Howdy y’all. Houston here. Why, me and 30 of my pals were relinquished from a Texas breeder. Even made dem fancy newscasts. Anywhoo, some kind-hearted folks sprung me from that yucky situation and drove me on the interstates all the way up to New York. And I mean it, you yankees be treatin’ me real nice. I don’t mean to brag, but I’m now up to date on shots! Yee-haw! And boy it sure feels good to no longer have them nasty fleas using my tail for a tailgate party. And I’m finally neutered, which means I am no longer a stud in the literal sense of the word, but rather a “stud” like “stud muffin”. Good lookin’ and fit as a fiddle.
That’s me. Having a name is a new experience for me. Ain’t never had one before. But I sure do like my purdy new name, and I’m quickly learning to recognize it.

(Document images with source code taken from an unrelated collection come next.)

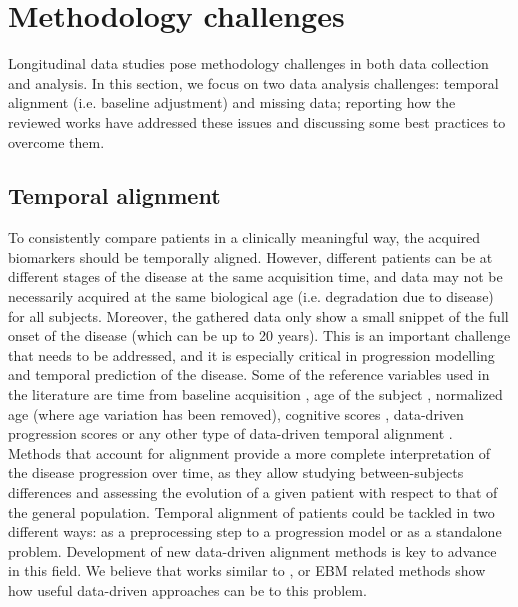 \section{Methodology challenges}
\label{sec:missing}

Longitudinal data studies pose methodology challenges in both data collection and analysis. In this section, we focus on two data analysis challenges: temporal alignment (i.e. baseline adjustment) and missing data; reporting how the reviewed works have addressed these issues and discussing some best practices to overcome them.

\subsection{Temporal alignment}
\label{subsec:tempalig}

To consistently compare patients in a clinically meaningful way, the acquired biomarkers should be temporally aligned. However, different patients can be at different stages of the disease at the same acquisition time, and data may not be necessarily acquired at the same biological age (i.e. degradation due to disease) for all subjects. Moreover, the gathered data only show a small snippet of the full onset of the disease (which can be up to 20 years). This is an important challenge that needs to be addressed, and it is especially critical in progression modelling and temporal prediction of the disease. Some of the reference variables used in the literature are time from baseline acquisition \cite{Donohue14,Franke2012}, age of the subject \cite{Bateman2012}, normalized age \cite{Lorenzi2014} (where age variation has been removed), cognitive scores \cite{Guerrero2016,Yang2011}, data-driven progression scores \cite{Casanova2018,Clark2012,Davatzikos2009,Jedynak2012,Schmidt-Richberg2015} or any other type of data-driven temporal alignment \cite{Goyal2018}. \\

Methods that account for alignment provide a more complete interpretation of the disease progression over time, as they allow studying between-subjects differences and assessing the evolution of a given patient with respect to that of the general population. Temporal alignment of patients could be tackled in two different ways: as a preprocessing step to a progression model or as a standalone problem. Development of new data-driven alignment methods is key to advance in this field. We believe that works similar to \cite{Bone2018,Goyal2018}, or EBM related methods \cite{Fonteijn2012,Huang2012,Young2014} show how useful data-driven approaches can be to this problem. \\

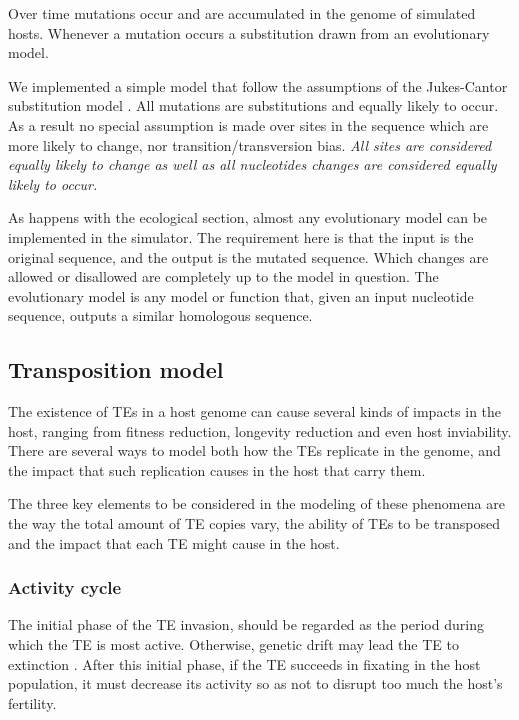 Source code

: \documentclass[10pt]{article}
\begin{document}
Over time mutations occur and are accumulated in the genome of
simulated hosts. Whenever a mutation occurs a substitution drawn from
an evolutionary model.

We implemented a simple model that follow the assumptions of the
Jukes-Cantor substitution model \cite{JC69}. All mutations are
substitutions and equally likely to occur. As a result no special
assumption is made over sites in the sequence which are more likely to
change, nor transition/transversion bias. \emph{ All sites are
  considered equally likely to change as well as all nucleotides
  changes are considered equally likely to occur.}

As happens with the ecological section, almost any evolutionary model
can be implemented in the simulator. The requirement here is that the
input is the original sequence, and the output is the mutated
sequence. Which changes are allowed or disallowed are completely up to
the model in question. The evolutionary model is any model or function
that, given an input nucleotide sequence, outputs a similar homologous
sequence.

\subsection{Transposition model}

The existence of TEs in a host genome can cause several kinds of
impacts in the host, ranging from fitness reduction, longevity
reduction and even host inviability. There are several ways to model
both how the TEs replicate in the genome, and the impact that such
replication causes in the host that carry them.

The three key elements to be considered in the modeling of these
phenomena are the way the total amount of TE copies vary, the ability
of TEs to be transposed and the impact that each TE might cause in the
host.

\subsubsection{Activity cycle}
The initial phase of the TE invasion, should be regarded as the period
during which the TE is most active. Otherwise, genetic drift may lead
the TE to extinction \cite{rouzic2005b}. After this initial phase, if
the TE succeeds in fixating in the host population, it must decrease
its activity so as not to disrupt too much the host's fertility.

\end{document}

I ain’t never heard of this “housebreaking” thing before. My foster mama has been watching me like a hawk and every time I start to lift my leg on the furniture she says no and brings me outside. Then she praises me when I do my business there. She’s real particular about that. And I’m hankerin’ to master this whole routine. Hopefully I will real soon.
And what in tarnation is “basic commands”? I have no clue what “sit” or “stay” or “come” means. That must be some native New York gibberish I guess. I just stare blankly when I hear those things. Hopefully by the time I’m adopted I will have made the connection between words and expectations. Foster mama’s been giving me treats when I do it right.

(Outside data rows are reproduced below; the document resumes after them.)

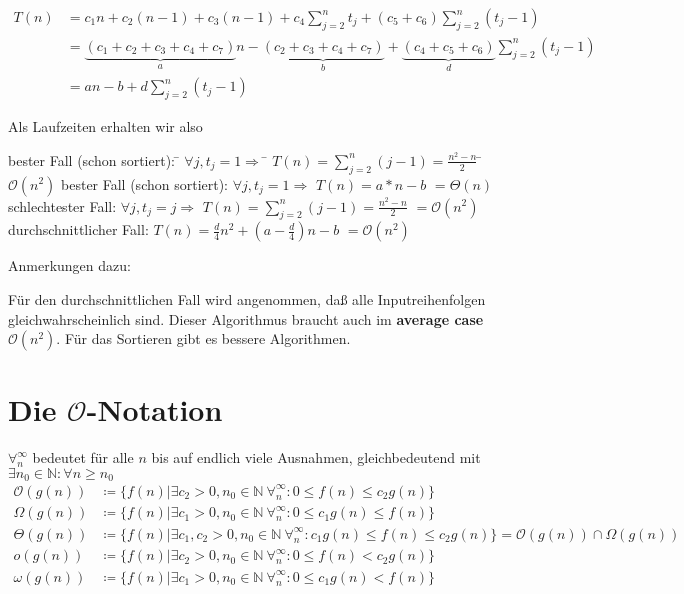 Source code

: \documentclass[ngerman,draft,parskip=half*,twoside]{scrreprt}
\theoremstyle{break}
\theoremstyle{nonumberbreak}
\newcommand*{\OO}{\mathcal{O}}      %
\newcommand*{\N}{\mathbb{N}}        %
\begin{document}
\begin{align*}
  T(n) &= c_1 n + c_2(n-1) + c_3(n-1) + c_4\sum_{j=2}^{n}t_j
     + (c_5+c_6)\sum_{j=2}^{n}(t_j-1)\\
  &=\underbrace{(c_1+c_2+c_3+c_4+c_7)}_{a}n -
     \underbrace{(c_2+c_3+c_4+c_7)}_{b} +
     \underbrace{(c_4+c_5+c_6)}_{d}\sum_{j=2}^{n}(t_j-1)\\
  &=  a n-b+d\sum_{j=2}^{n}(t_j-1)
\end{align*}

Als Laufzeiten erhalten wir also
\begin{tabbing}
bester Fall (schon sortiert): \= $ \forall j,t_j=1 \Rightarrow$ \= $T(n)=\sum_{j=2}^{n}(j-1)= \frac {n^2-n}{2}$ \= $\OO(n^2)$ \kill
bester Fall (schon sortiert): \> $ \forall j,t_j=1 \Rightarrow$ \> $T(n)=a*n-b$ \> $=\Theta(n)$ \\ 
schlechtester Fall: \> $ \forall j,t_j=j \Rightarrow$ \> $T(n)=\sum_{j=2}^{n}(j-1)= \frac {n^2-n}{2}$ \> $=\OO(n^2)$\\
durchschnittlicher Fall: \> \> $T(n)=\frac{d}{4}n^2+(a-\frac{d}{4})n-b$ \> $=\OO(n^2)$
\end{tabbing}

 Anmerkungen dazu:

Für den durchschnittlichen Fall wird angenommen, daß alle
Inputreihenfolgen gleichwahrscheinlich sind.
Dieser Algorithmus braucht auch im \textbf{average case} $\OO(n^2)$. Für das Sortieren gibt es
bessere Algorithmen.

\section{Die $\OO$-Notation}
$\forall_n^\infty$ bedeutet für alle $n$ bis auf endlich viele
Ausnahmen, gleichbedeutend mit $\exists n_0 \in \N\colon  \forall n\geq n_0$
\begin{align*}
  \OO(g(n)) &\coloneqq \{ f(n) | \exists c_2 > 0, n_0 \in \N\
  \forall_n^\infty\colon  0\leq f(n)\leq c_2 g(n)\}\\
  \Omega(g(n)) &\coloneqq \{ f(n) | \exists{}c_1 > 0, n_0
  \in\N\ \forall_n^\infty\colon  0\leq c_1 g(n)\leq f(n) 
    \} \\
  \Theta(g(n)) &\coloneqq \{ f(n) | \exists c_1, c_2 > 0, n_0 \in \N\ \forall_n^\infty\colon  c_1 g(n)\leq f(n)\leq c_2 g(n)\} = \OO(g(n)) \cap \Omega(g(n))\\
o(g(n)) &\coloneqq \{ f(n) | \exists c_2 > 0, n_0 \in \N\ \forall_n^\infty\colon  0\leq f(n)< c_2 g(n)\}\\
\omega(g(n)) &\coloneqq \{ f(n) | \exists{}c_1 > 0, n_0 \in  \N\ \forall_n^\infty\colon  0\leq c_1 g(n)< f(n) 
    \}
\end{align*} 
\end{document}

This here New York is a mysterious place. They have weird new things here, like, stairs. And baths. And toys. And milkbones. And people who take you on long walks, with a leash! So much change has come into my life so quickly. Darn tootin’ craziness! But I figure I stick with it. I’ve already made great strides. I’m starting to really get the hang of how stairs work. I reckon with consistency & patience, I will grow more comfortable with all of these new concepts.

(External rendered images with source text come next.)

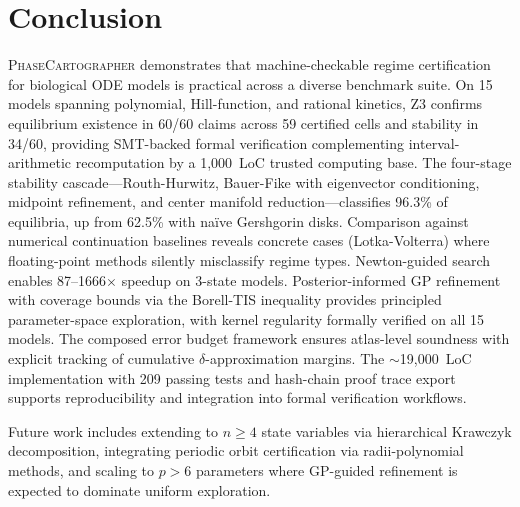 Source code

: \documentclass[11pt]{article}
\newcommand{\PC}{\textsc{PhaseCartographer}}
\begin{document}
\section{Conclusion}
\label{sec:conclusion}

\PC{} demonstrates that machine-checkable regime certification for biological ODE models is practical across a diverse benchmark suite.
On 15 models spanning polynomial, Hill-function, and rational kinetics, Z3 confirms equilibrium existence in 60/60 claims across 59 certified cells and stability in 34/60, providing SMT-backed formal verification complementing interval-arithmetic recomputation by a 1{,}000~LoC trusted computing base.
The four-stage stability cascade---Routh-Hurwitz, Bauer-Fike with eigenvector conditioning, midpoint refinement, and center manifold reduction---classifies 96.3\% of equilibria, up from 62.5\% with na\"ive Gershgorin disks.
Comparison against numerical continuation baselines reveals concrete cases (Lotka-Volterra) where floating-point methods silently misclassify regime types.
Newton-guided search enables 87--1666$\times$ speedup on 3-state models.
Posterior-informed GP refinement with coverage bounds via the Borell-TIS inequality provides principled parameter-space exploration, with kernel regularity formally verified on all 15 models.
The composed error budget framework ensures atlas-level soundness with explicit tracking of cumulative $\delta$-approximation margins.
The ${\sim}$19{,}000~LoC implementation with 209 passing tests and hash-chain proof trace export supports reproducibility and integration into formal verification workflows.

Future work includes extending to $n \geq 4$ state variables via hierarchical Krawczyk decomposition, integrating periodic orbit certification via radii-polynomial methods, and scaling to $p > 6$ parameters where GP-guided refinement is expected to dominate uniform exploration.
\end{document}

I say, there’s somethin’ else I must confess that’s rather embarrassing. When another dog approaches my food dish while I’m eating, or attempts to take a toy out of my mouth, I give them an ugly growl, and it makes them back off lickety split. Before I moved to New York, individual resources for us dogs were as scarce as hen’s teeth, so I’m conditioned to protect what little I have. Show ’nuff my foster mama be trying to help me with
this unfortunate hang up.
But listen here. Overall, my personality and temperament is hunky dorey. I’m a very gentle soul. Sweeter and softer than homemade puddin’. Perfectly
content to lay on your lap or stretch out on the kitchen floor, whichever the case may be. I ain’t bothered by nobody. Dogs, cats, kids, strangers… they’re all dandy to me. Just so long as they ain’t goin’ after my food or taking toys out of my mouth! Crates don’t bother me neither. Heck, I spent the majority of my life in a crate, so I feel right at home. I swear, you won’t find a more laid-back gentlemen. My foster mama says I’m one step up from owning a stuffed teddy bear. So why not rope me in & let me be your southern comfort. I’m fixin to meet you!